_WHAT TO DO_
Look through the material below and copy exactly the lines from the line with "v312 & ExpectationBounded" to the line with "Going back to", those two lines included.

_RECORDS FOR THE EXERCISE_
————————

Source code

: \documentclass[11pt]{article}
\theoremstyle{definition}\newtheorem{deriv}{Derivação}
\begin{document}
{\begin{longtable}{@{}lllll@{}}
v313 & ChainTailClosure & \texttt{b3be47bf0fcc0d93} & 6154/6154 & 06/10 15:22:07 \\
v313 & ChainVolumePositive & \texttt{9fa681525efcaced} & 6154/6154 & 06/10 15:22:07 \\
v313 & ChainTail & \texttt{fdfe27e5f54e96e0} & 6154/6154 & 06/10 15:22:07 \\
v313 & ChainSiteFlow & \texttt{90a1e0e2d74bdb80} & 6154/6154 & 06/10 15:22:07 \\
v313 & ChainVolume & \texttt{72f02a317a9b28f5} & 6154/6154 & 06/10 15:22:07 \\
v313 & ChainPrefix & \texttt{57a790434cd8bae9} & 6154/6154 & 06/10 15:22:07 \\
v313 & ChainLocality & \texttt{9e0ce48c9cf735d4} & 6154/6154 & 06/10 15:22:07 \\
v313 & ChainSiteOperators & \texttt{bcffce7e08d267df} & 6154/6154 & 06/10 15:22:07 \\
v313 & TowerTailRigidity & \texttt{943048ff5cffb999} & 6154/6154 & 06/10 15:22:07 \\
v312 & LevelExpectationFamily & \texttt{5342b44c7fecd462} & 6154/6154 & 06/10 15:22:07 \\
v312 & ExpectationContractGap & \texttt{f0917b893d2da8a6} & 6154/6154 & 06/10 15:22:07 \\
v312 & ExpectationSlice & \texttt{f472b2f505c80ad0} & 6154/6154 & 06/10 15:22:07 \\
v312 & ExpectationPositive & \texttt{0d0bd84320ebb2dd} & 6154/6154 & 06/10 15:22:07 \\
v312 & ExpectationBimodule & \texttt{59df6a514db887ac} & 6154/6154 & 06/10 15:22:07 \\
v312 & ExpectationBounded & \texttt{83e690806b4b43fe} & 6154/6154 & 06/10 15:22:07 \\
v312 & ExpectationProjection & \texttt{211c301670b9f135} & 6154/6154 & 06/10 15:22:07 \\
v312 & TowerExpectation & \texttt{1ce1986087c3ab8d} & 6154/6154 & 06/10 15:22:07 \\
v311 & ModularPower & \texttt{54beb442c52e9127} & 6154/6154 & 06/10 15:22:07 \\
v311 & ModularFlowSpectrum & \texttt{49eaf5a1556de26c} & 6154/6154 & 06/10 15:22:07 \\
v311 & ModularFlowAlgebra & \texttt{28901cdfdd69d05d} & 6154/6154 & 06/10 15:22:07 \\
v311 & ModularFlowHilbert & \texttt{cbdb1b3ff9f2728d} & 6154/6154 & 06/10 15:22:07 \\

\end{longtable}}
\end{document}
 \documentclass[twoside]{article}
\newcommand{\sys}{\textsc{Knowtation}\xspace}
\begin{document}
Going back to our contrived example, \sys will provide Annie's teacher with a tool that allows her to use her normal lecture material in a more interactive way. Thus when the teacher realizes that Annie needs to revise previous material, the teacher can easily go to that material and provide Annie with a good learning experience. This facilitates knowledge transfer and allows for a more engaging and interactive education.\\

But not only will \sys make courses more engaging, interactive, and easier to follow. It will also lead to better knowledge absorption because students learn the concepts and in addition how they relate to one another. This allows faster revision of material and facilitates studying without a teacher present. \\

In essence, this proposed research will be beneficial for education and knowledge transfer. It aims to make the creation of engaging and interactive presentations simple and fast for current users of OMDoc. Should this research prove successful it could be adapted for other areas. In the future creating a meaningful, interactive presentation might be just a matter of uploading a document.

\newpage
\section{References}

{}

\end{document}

————————

_RESULT_
v312 & ExpectationBounded & \texttt{83e690806b4b43fe} & 6154/6154 & 06/10 15:22:07 \\
v312 & ExpectationProjection & \texttt{211c301670b9f135} & 6154/6154 & 06/10 15:22:07 \\
v312 & TowerExpectation & \texttt{1ce1986087c3ab8d} & 6154/6154 & 06/10 15:22:07 \\
v311 & ModularPower & \texttt{54beb442c52e9127} & 6154/6154 & 06/10 15:22:07 \\
v311 & ModularFlowSpectrum & \texttt{49eaf5a1556de26c} & 6154/6154 & 06/10 15:22:07 \\
v311 & ModularFlowAlgebra & \texttt{28901cdfdd69d05d} & 6154/6154 & 06/10 15:22:07 \\
v311 & ModularFlowHilbert & \texttt{cbdb1b3ff9f2728d} & 6154/6154 & 06/10 15:22:07 \\

\end{longtable}}
\end{document}
 \documentclass[twoside]{article}
\newcommand{\sys}{\textsc{Knowtation}\xspace}
\begin{document}
Going back to our contrived example, \sys will provide Annie's teacher with a tool that allows her to use her normal lecture material in a more interactive way. Thus when the teacher realizes that Annie needs to revise previous material, the teacher can easily go to that material and provide Annie with a good learning experience. This facilitates knowledge transfer and allows for a more engaging and interactive education.\\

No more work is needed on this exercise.